[Data excerpts]
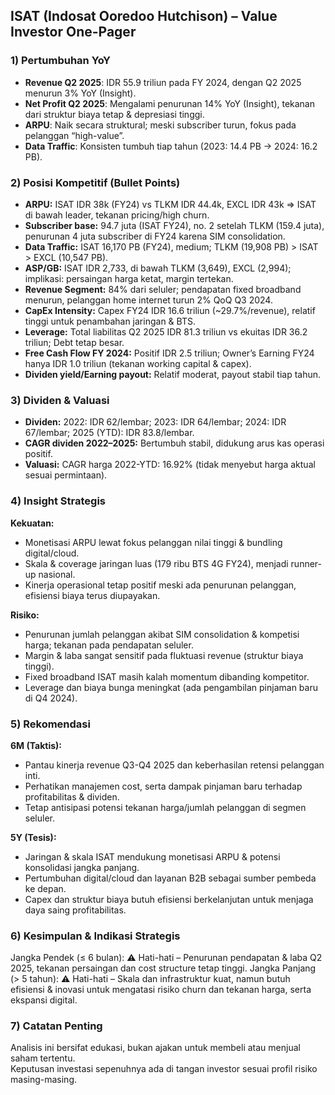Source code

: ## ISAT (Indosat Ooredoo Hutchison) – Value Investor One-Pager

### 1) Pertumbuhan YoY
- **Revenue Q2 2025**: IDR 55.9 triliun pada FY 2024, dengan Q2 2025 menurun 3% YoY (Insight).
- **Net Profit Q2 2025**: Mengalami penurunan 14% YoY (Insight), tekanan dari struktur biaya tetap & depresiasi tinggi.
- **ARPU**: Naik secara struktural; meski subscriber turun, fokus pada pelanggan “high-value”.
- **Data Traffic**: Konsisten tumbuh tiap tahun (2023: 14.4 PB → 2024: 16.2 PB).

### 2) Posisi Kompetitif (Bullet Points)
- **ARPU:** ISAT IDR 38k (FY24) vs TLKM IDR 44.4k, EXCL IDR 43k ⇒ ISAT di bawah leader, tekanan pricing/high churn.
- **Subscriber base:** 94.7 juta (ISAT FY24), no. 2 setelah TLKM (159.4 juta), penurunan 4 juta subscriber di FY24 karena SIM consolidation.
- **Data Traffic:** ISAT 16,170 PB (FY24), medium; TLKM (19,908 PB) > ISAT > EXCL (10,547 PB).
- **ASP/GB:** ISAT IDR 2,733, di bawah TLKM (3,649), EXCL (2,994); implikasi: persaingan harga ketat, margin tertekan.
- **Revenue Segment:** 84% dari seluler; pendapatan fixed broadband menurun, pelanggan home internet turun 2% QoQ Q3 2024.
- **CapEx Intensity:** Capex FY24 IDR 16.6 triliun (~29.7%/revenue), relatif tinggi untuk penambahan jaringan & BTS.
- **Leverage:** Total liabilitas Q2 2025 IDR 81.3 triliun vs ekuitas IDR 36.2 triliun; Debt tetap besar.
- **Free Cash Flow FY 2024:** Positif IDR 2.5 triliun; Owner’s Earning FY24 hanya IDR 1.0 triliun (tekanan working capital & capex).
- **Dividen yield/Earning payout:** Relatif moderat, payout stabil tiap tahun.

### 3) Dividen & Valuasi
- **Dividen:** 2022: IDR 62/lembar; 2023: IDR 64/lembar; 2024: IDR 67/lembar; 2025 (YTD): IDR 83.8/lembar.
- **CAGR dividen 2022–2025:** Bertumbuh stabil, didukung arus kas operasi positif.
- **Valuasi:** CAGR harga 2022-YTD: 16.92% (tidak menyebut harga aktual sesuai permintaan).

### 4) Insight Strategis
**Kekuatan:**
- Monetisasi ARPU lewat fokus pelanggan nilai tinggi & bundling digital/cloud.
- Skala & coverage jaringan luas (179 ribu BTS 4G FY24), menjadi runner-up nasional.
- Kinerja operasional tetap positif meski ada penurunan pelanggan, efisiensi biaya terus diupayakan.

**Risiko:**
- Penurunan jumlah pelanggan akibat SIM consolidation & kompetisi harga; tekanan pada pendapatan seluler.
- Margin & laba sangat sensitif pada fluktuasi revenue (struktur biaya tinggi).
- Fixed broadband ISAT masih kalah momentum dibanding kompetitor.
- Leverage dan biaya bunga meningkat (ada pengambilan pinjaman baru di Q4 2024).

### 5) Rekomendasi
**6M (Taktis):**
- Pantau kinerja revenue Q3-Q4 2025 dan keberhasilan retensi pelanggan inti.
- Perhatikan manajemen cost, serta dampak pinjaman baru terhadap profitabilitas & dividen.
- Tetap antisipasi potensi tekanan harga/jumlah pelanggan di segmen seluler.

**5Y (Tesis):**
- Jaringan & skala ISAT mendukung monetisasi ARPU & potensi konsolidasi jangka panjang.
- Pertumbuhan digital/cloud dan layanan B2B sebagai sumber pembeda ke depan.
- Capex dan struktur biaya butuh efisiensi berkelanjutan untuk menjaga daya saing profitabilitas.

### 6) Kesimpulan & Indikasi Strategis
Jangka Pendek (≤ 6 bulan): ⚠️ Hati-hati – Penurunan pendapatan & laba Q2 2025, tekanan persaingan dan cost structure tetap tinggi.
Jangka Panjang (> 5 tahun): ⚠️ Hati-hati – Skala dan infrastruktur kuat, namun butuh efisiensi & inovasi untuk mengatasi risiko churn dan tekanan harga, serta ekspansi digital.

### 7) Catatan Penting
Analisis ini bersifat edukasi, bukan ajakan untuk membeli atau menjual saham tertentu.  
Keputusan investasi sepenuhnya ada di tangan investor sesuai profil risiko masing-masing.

## Task requirements
Every line of the entries above that holds "persaingan" should be copied out.

## Solution to the exercise
- **ASP/GB:** ISAT IDR 2,733, di bawah TLKM (3,649), EXCL (2,994); implikasi: persaingan harga ketat, margin tertekan.
Jangka Pendek (≤ 6 bulan): ⚠️ Hati-hati – Penurunan pendapatan & laba Q2 2025, tekanan persaingan dan cost structure tetap tinggi.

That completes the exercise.